Monday morning. Seven o'clock. Simon woke
up and forced himself to move. Back to the bike. Back to work. He
looked out of the window. It was another beautiful morning. Then he
went to his still sleeping girlfriend, and kissed her forehead. Then he
pulled on his Belstaff and helmet. He went outside, smiled at the
world, and kicked the engine of the bike over. It started first time.
He was soon buzzing past Knook, past Stonehenge, past Boscombe Down and
up Beacon Hill, the sun already high in the sky. It really was a
beautiful morning, and Simon was lost in its beauty. The needles on the
dials crept towards their stops, and though the engine screamed, Simon
did not notice, lost as he was in Wiltshire rolling green into Dorset
and the river on a sunny Sunday, clear and clean with long strings of
weed and the dark shapes of trout that were gone in a whip of the body
and the curves and slopes and synclines and inclines of the hills and
valleys and Ingrid's summer, sun-browned flesh and the undulation from
the hips and soft sigh of wind through the trees.

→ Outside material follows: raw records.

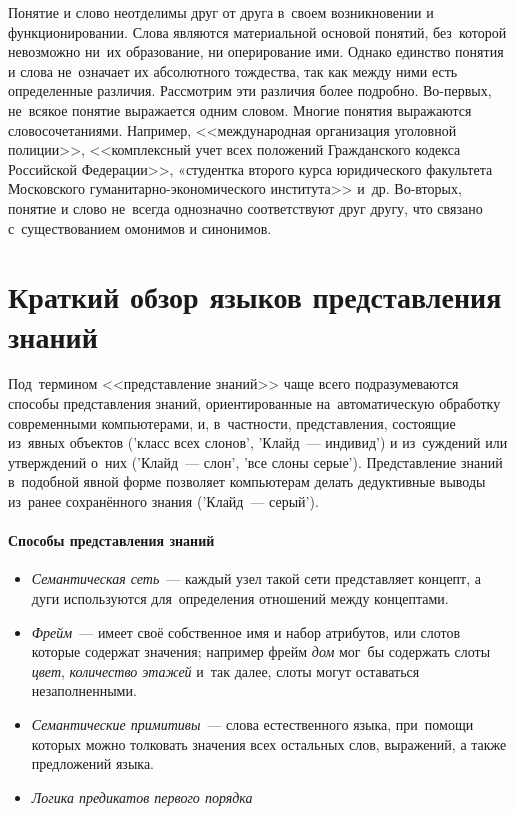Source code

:\documentclass[12pt]{article}
\theoremstyle{definition}
\theoremstyle{remark}
\numberwithin{equation}{section}
\begin{document}
Понятие и слово неотделимы друг от друга в~своем возникновении и
функционировании. Слова являются материальной основой понятий, без~которой
невозможно ни~их образование, ни оперирование ими. Однако единство
понятия и слова не~означает их абсолютного тождества, так как между
ними есть определенные различия. Рассмотрим эти различия более подробно.
Во-первых, не~всякое понятие выражается одним словом. Многие понятия
выражаются словосочетаниями. Например, <<международная организация
уголовной полиции>>, <<комплексный учет всех положений Гражданского
кодекса Российской Федерации>>, «студентка второго курса юридического
факультета Московского гуманитарно-экономического института>> и~др.
Во-вторых, понятие и слово не~всегда однозначно соответствуют друг другу,
что связано с~существованием омонимов и синонимов.

\section{Краткий обзор языков представления знаний}
Под~термином <<представление знаний>> чаще всего подразумеваются способы
представления знаний, ориентированные на~автоматическую обработку
современными компьютерами, и, в~частности, представления, состоящие
из~явных объектов ('класс всех слонов', 'Клайд~--- индивид') и из~суждений
или утверждений о~них ('Клайд~--- слон', 'все слоны серые'). Представление
знаний в~подобной явной форме позволяет компьютерам делать дедуктивные
выводы из~ранее сохранённого знания ('Клайд~--- серый').

\paragraph{Способы представления знаний}
\begin{itemize}
    \item \textsl{Семантическая сеть}~--- каждый узел такой сети
    представляет концепт, а дуги используются для~определения отношений
    между концептами.
    \item \textsl{Фрейм}~--- имеет своё собственное имя и набор
    атрибутов, или слотов которые содержат значения; например фрейм
    {\it дом} мог~бы содержать слоты {\it цвет}, {\it количество этажей}
    и~так далее, слоты могут оставаться незаполненными.
    \item \textsl{Семантические примитивы}~--- слова естественного
    языка, при~помощи которых можно толковать значения всех остальных
    слов, выражений, а также предложений языка.
    \item \textsl{Логика предикатов первого порядка}
\end{itemize}
\end{document}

And then a piston ring cracked,
broke into fragments, ground up and down between piston and cylinder,
but Simon hadn't noticed the sudden change in engine note as he
remembered lying back in a golden field with Imogen's head on his
shoulder and the lark climbing fitfully to heaven riding on wind and
wing and song. The engine seized, the conrod broke and, too late, Simon
felt the back wheel sliding, had time to note that the speedometer
showed 98mph and glory in it, and, as he slid onto the opposite
carriageway, estimate that the closing impact of himself and the lorry
was going to be around 150mph. Realising that there was nothing he
could do peace spoke to him as metal struck metal, then flesh struck
metal, and Simon's ribs crushed against his lungs, and his kidneys,
liver and heart exploded in the impact, bones fractured and his brain
pulped as it smashed against the front of his cranium at 120mph.
Simon stood by the wreck of his motorcycle. Grass and glass
and metal were strewn over the road. Blood was spattered over the front
of the lorry. Traffic jams stretched away in both directions. Fireman
stood looking or smoking or lounging – there was nothing they could do.
The small fire that had started when the fuel tank had exploded had
soon played itself out. An ambulance stood with its doors open.
Policemen guided traffic. Then Simon saw the familiar Motoguzzi weaving
through jams. The rider ignored the policeman's signals and parked
beside Simon. Simon gazed deeply at the strewn wreckage of his Cagiva.
The pillion passenger dismounted and walked across to him.
"Not much hope of me starting
that again, is there?" the man joked.
Simon shook his head. He was
thinking about Imogen, his family, his friends, Wiltshire.
The rider of the Motoguzzi sat
up straight and looked towards the ambulance men. Simon and the other
man followed his gaze. The ambulance men pulled a black body bag onto a
stretcher. Simon hated the obscene way the bag lolled and flopped
around. The driver of the Motoguzzi took off his helmet and, looking at
the black bodybag, smiled.
He couldn't help but smile. When you have a fleshless skull for a head, you always smile.